The Synagogue on Reichenbachstraße is a synagogue in Munich. The building is located in the Isarvorstadt close to the Gärtnerplatz. It was Munich's main synagogue from 1947 until 2007 when the Ohel Jakob synagogue was opened. It was reopened in 2025 after being restored from the arson attack in 1970.

== Location and building ==
The building, designed by Gustav Meyerstein (1889–1975), is located in the backyard of Reichenbachstraße 27. With a length of 27 meters, a width of 14 meters and a height of 8 meters, it can accommodate 850 people in its three aisles.

When the synagogue was built in 1931, the Kaiblmühlbach flowed next to the back of the nearby courtyard. This allowed the performance of the Tashlikh ritual. The building is protected as cultural heritage nowadays.

== History ==
=== Circumstances at the opening ===
After the beginning of the 20th century, many Jews from the East, Austria-Hungary, and Russia immigrated to Munich. After the First World War, many more emigrants from the Soviet Union arrived, so that the proportion of so-called Eastern Jews in the Jewish community eventually reached about a quarter. This group of Jews had its own sense of community and its own forms of piety—and initially, because they were not German citizens, they had no right to vote for the board of the Jewish Community. As early as 1914, the Eastern Jewish associations Linath Hazedek ("Place of Justice") and Agudas Achim ("Union of Brothers") operated a prayer room on Reichenbachstraße. In 1921, both clubs jointly bought the building at Reichenbachstraße 27 (then house number 9) from the Schwabinger Brewery AG and used the rear building as a prayer room from then on. At the beginning of the 1930s, 2,300 Jews from the East lived in Munich, making it necessary to build a new synagogue, in which the Jewish community participated.

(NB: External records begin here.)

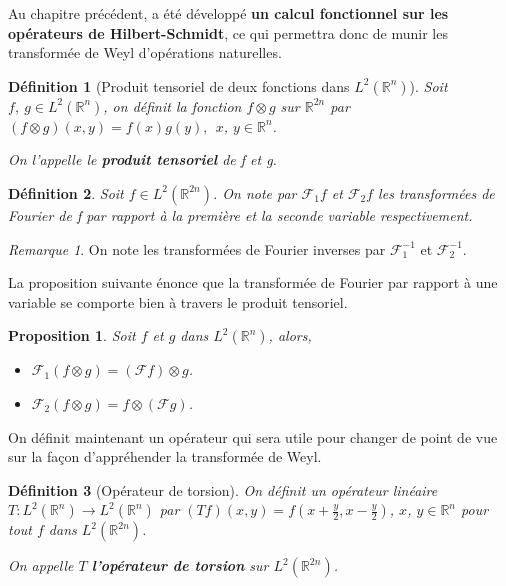 \documentclass[a4paper, 12pt]{report}
\newcommand{\R}{\mathbb{R}} %
\newcommand{\ra}[1][]{\overset{#1}{\rightarrow}} %
\renewcommand{\.}{\cdot} %
\theoremstyle{break}
\newtheorem{definition}{Définition}
\newtheorem{proposition}{Proposition}
\theoremstyle{remark}
\newtheorem{remark}{Remarque}
\theoremstyle{proofstyle}
\begin{document}
Au chapitre précédent, a été développé \textbf{un calcul fonctionnel sur les opérateurs de Hilbert-Schmidt}, ce qui permettra donc de munir les transformée de Weyl d'opérations naturelles.

\begin{definition}[Produit tensoriel de deux fonctions dans $L^2(\R^n)$]
    Soit $f, ~g \in L^2(\R^n)$, on définit la fonction $f \otimes g$ sur $\R^{2n}$ par $(f \otimes g)(x,y) = f(x)g(y),~~ x$, $y \in \R^n$. \vspace{5pt}

    On l'appelle le \textbf{produit tensoriel} de f et g.
\end{definition}

\begin{definition}
    Soit $f \in L^2(\R^{2n})$. On note par $\mathcal{F}_1f$ et $\mathcal{F}_2f$ les transformées de Fourier de f par rapport à la première et la seconde variable respectivement.
\end{definition}

\begin{remark}
    On note les transformées de Fourier inverses par $\mathcal{F}_1^{-1}$ et $\mathcal{F}_2^{-1}$.
\end{remark}

La proposition suivante énonce que la transformée de Fourier par rapport à une variable se comporte bien à travers le produit tensoriel.

\begin{proposition}
    Soit $f$ et $g$ dans $L^2(\R^n)$, alors,
    \begin{itemize}
        \item $\mathcal{F}_1(f \otimes g) = ( \mathcal{F}f) \otimes g$.
        \item $\mathcal{F}_2(f \otimes g) = f \otimes (\mathcal{F}g)$.
    \end{itemize}
\end{proposition}

On définit maintenant un opérateur qui sera utile pour changer de point de vue sur la façon d'appréhender la transformée de Weyl.

\begin{definition}[Opérateur de torsion]
    On définit un opérateur linéaire $T : L^2(\R^n) \ra L^2(\R^n)$ par $(T f)(x,y) = f(x+\frac{y}{2}, x - \frac{y}{2})$, $x$, $y \in \R^n$ pour tout $f$ dans $L^2(\R^{2n})$.

    On appelle $T$ \textbf{l'opérateur de torsion} sur $L^2(\R^{2n})$.
\end{definition}
\end{document}
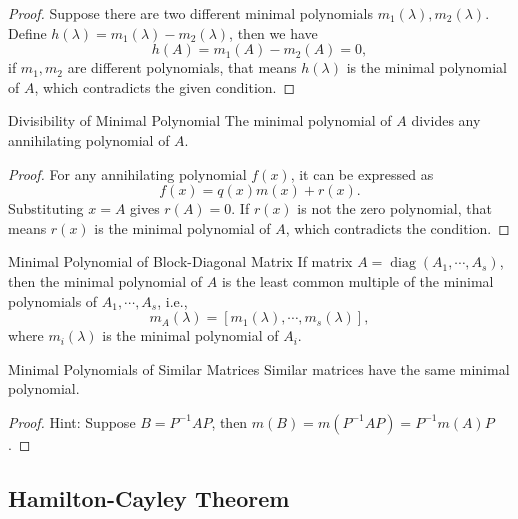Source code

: \begin{proof}
  Suppose there are two different minimal polynomials $m_1(\lambda),
  m_2(\lambda)$.
  Define $h(\lambda) = m_1(\lambda) - m_2(\lambda)$,
  then we have
  \begin{equation}
    h(A) = m_1(A) - m_2(A) = 0,
  \end{equation}
  if $m_1, m_2$ are different polynomials, that means $h(\lambda)$ is the
  minimal polynomial of $A$, which contradicts the given condition.
\end{proof}

\begin{proposition}{Divisibility of Minimal Polynomial}{}
  The minimal polynomial of $A$ divides any annihilating polynomial of $A$.
\end{proposition}

\begin{proof}
  For any annihilating polynomial $f(x)$, it can be expressed as
  \begin{equation}
    f(x) = q(x) m(x) + r(x).
  \end{equation}
  Substituting $x = A$ gives $r(A) = 0$.
  If $r(x)$ is not the zero polynomial, that means $r(x)$ is the minimal
  polynomial of $A$, which contradicts the condition.
\end{proof}

\begin{proposition}{Minimal Polynomial of Block-Diagonal Matrix}{}
  If matrix $A = \operatorname{diag}(A_1,\cdots,A_s)$,
  then the minimal polynomial of $A$ is the least common multiple
  of the minimal polynomials of $A_1,\cdots,A_s$, i.e.,
  \begin{equation}
    m_A(\lambda) = [m_1(\lambda),\cdots,m_s(\lambda)],
  \end{equation}
  where $m_i(\lambda)$ is the minimal polynomial of $A_i$.
\end{proposition}

\begin{proposition}{Minimal Polynomials of Similar Matrices}{}
  Similar matrices have the same minimal polynomial.
\end{proposition}

\begin{proof}
  Hint: Suppose $B = P^{-1}AP$,
  then $m(B) = m(P^{-1}AP) = P^{-1}m(A)P$.
\end{proof}

\subsection{Hamilton-Cayley Theorem}


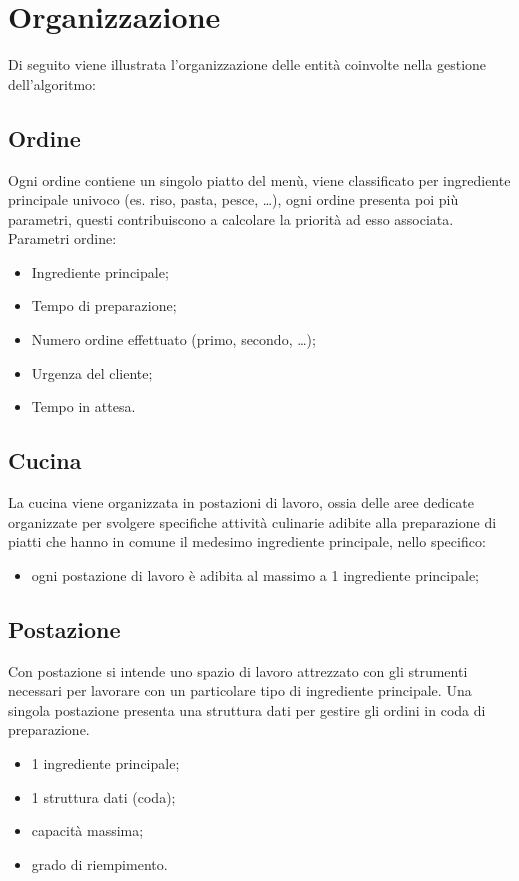 \section{Organizzazione}
Di seguito viene illustrata l’organizzazione delle entità coinvolte nella gestione dell’algoritmo:
\subsection{Ordine}
Ogni ordine contiene un singolo piatto del menù, viene classificato per ingrediente principale univoco (es. riso, pasta, pesce, …), ogni ordine presenta poi più parametri, questi contribuiscono a calcolare la priorità ad esso associata.
Parametri ordine:
\begin{itemize}
	\item Ingrediente principale;
	\item Tempo di preparazione;
	\item Numero ordine effettuato (primo, secondo, …);
	\item Urgenza del cliente;
	\item Tempo in attesa.
\end{itemize}

\subsection{Cucina}
La cucina viene organizzata in postazioni di lavoro, ossia delle aree dedicate organizzate per svolgere specifiche attività culinarie adibite alla preparazione di piatti che hanno in comune il medesimo ingrediente principale, nello specifico:
\begin{itemize}
	\item ogni postazione di lavoro è adibita al massimo a 1 ingrediente principale;
\end{itemize}

\subsection{Postazione}
Con postazione si intende uno spazio di lavoro attrezzato con gli strumenti necessari per lavorare con un particolare tipo di ingrediente principale. Una singola postazione presenta una struttura dati per gestire gli ordini in coda di preparazione.
\begin{itemize}
	\item 1 ingrediente principale;
	\item 1 struttura dati (coda);
	\item capacità massima;
	\item grado di riempimento.
\end{itemize}

\clearpage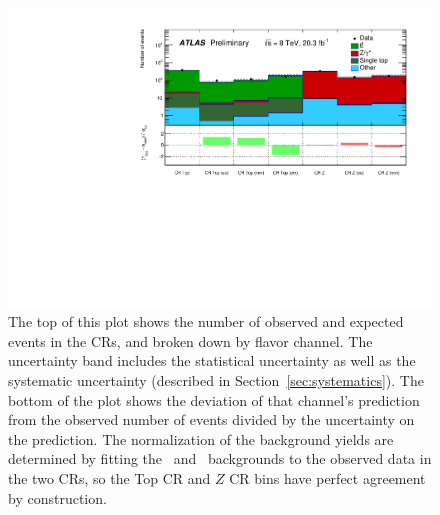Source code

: \begin{figure}[ht]
\centering
\includegraphics[width=\textwidth]{figs/blstop/histpull_CR_detailed.pdf}
\caption{The top of this plot shows the number of observed and expected
  events in the CRs, and broken down by flavor channel.
  The uncertainty band includes the statistical uncertainty as well as the
  systematic uncertainty (described in Section~\ref{sec:systematics}). The
  bottom of the plot shows the deviation of that channel's prediction
  from the observed number of events divided by the uncertainty on the
  prediction. The normalization of the background yields are determined
  by fitting the \TTBAR\ and \ZGAMMAJETS\ backgrounds to the observed
  data in the two CRs, so the Top CR and $Z$ CR bins have perfect agreement by
  construction.
}
\label{fig:pull_dist_cr}
\end{figure}

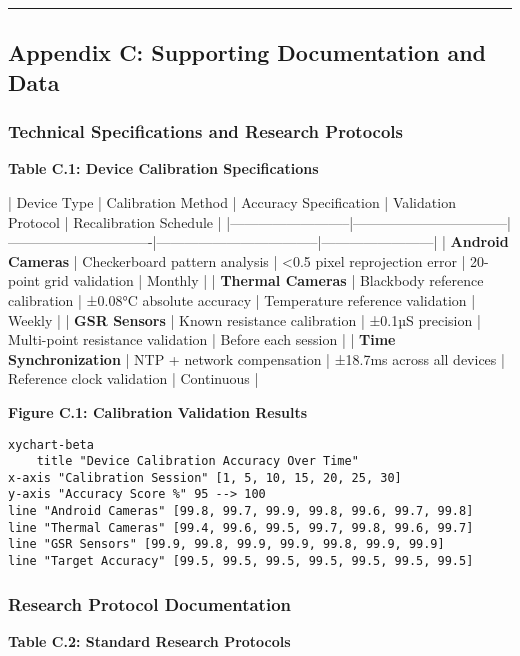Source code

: \documentclass[12pt,a4paper]{report}
\begin{document}
\hrule

\subsection{Appendix C: Supporting Documentation and Data}

\subsubsection{Technical Specifications and Research Protocols}

\textbf{Table C.1: Device Calibration Specifications}

| Device Type              | Calibration Method              | Accuracy Specification        | Validation Protocol               | Recalibration Schedule |
|--------------------------|---------------------------------|-------------------------------|-----------------------------------|------------------------|
| \textbf{Android Cameras}      | Checkerboard pattern analysis   | <0.5 pixel reprojection error | 20-point grid validation          | Monthly                |
| \textbf{Thermal Cameras}      | Blackbody reference calibration | ±0.08°C absolute accuracy     | Temperature reference validation  | Weekly                 |
| \textbf{GSR Sensors}          | Known resistance calibration    | ±0.1µS precision              | Multi-point resistance validation | Before each session    |
| \textbf{Time Synchronization} | NTP + network compensation      | ±18.7ms across all devices    | Reference clock validation        | Continuous             |

\textbf{Figure C.1: Calibration Validation Results}

\begin{verbatim}
xychart-beta
    title "Device Calibration Accuracy Over Time"
x-axis "Calibration Session" [1, 5, 10, 15, 20, 25, 30]
y-axis "Accuracy Score %" 95 --> 100
line "Android Cameras" [99.8, 99.7, 99.9, 99.8, 99.6, 99.7, 99.8]
line "Thermal Cameras" [99.4, 99.6, 99.5, 99.7, 99.8, 99.6, 99.7]
line "GSR Sensors" [99.9, 99.8, 99.9, 99.9, 99.8, 99.9, 99.9]
line "Target Accuracy" [99.5, 99.5, 99.5, 99.5, 99.5, 99.5, 99.5]
\end{verbatim}

\subsubsection{Research Protocol Documentation}

\textbf{Table C.2: Standard Research Protocols}
\end{document}
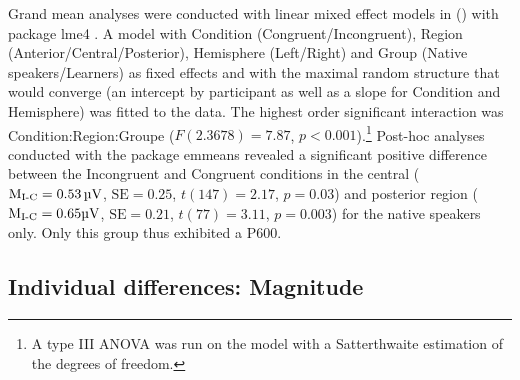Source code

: \documentclass[output=paper,colorlinks,citecolor=brown,modfonts,nonflat]{../langscibook}
\begin{document}
Grand mean analyses were conducted with linear mixed effect models in (\citealt{RCoreTeam2019}) with package lme4 \citep{BatesEtAl2015}. A model with Condition (Congruent\slash Incongruent), Region (Anterior\slash Central\slash Posterior), Hemisphere (Left\slash Right) and Group (Native speakers\slash Learners) as fixed effects and with the maximal random structure that would converge (an intercept by participant as well as a slope for Condition and Hemisphere) was fitted to the data. The highest order significant interaction was Condition:Region:Groupe ($F(2.3678) = 7.87$, $p < 0.001$).\footnote{A type III ANOVA was run on the model with a Satterthwaite estimation of the degrees of freedom.} Post-hoc analyses conducted with the package emmeans \citep{Lenth2019} revealed a significant positive difference between the Incongruent and Congruent conditions in the central ($\text{M\textsubscript{I-C}} = 0.53 \text{\,µV}$, $\text{SE} = 0.25$, $t(147) = 2.17$, $p = 0.03$) and posterior region ($\text{M\textsubscript{I-C}} = 0.65 \text{µV}$, $\text{SE} = 0.21$, $t(77) = 3.11$, $p = 0.003$) for the native speakers only. Only this group thus exhibited a P600.

\subsection{Individual differences: Magnitude}
\end{document}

At the opening on September 5, 1931, the rabbis of all three major Jewish groups in Munich spoke: Samuel Wiesner, the rabbi of the new Eastern Jewish synagogue, Ernst Ehrentreu of the old Ohel Jakob synagogue, and community rabbi Leo Baerwald of the then main synagogue. With the newly opened synagogue, there were now three large synagogue buildings in Munich. However, the opening was not reported in Munich's largest daily newspaper, the Münchner Neueste Nachrichten. At the time, the Eastern Jews called their synagogue Reichenbachschul (from the Yiddish word Schul for synagogue).

=== Devastation and new beginnings ===
During the November pogroms of 1938, the synagogue on Reichenbachstraße was devastated during the night of November 9-10; the fire department prevented it from being set on fire, fearing the fire would spread to neighboring buildings. Since the other two synagogues were also destroyed, the Jewish community had to seek refuge in a former tobacco factory on Lindwurmstraße. A prayer room in the former engine house remained there until June 1942. The synagogue on Reichenbachstraße was damaged by bombs during the Second World War.

After the liberation from National Socialism, the Jewish Community was re-established in 1945. By 1946, 2,800 Jews were living in Munich again. The synagogue on Reichenbachstraße was restored and ceremoniously reopened on May 20, 1947, in the presence of the military governor of the United States Zone Lucius D. Clay  and other representatives of the American military government, as well as the Bavarian state government, the city administration, and the Christian denominations. Among the members of the new Jewish community were many displaced persons; the prayer order of the new prayer book corresponded to the Eastern Jewish rite, the same one that had been practiced there after the synagogue was built in the 1930s.

=== Time as main synagogue ===
After World War II, the synagogue on Reichenbachstraße was the main synagogue of the Jewish Community of Munich and Upper Bavaria. After the dissolution of the Soviet Union, many Jews from Eastern Europe immigrated again. The synagogue no longer offered enough space for the 10,000 Jews in Munich (as of 2005).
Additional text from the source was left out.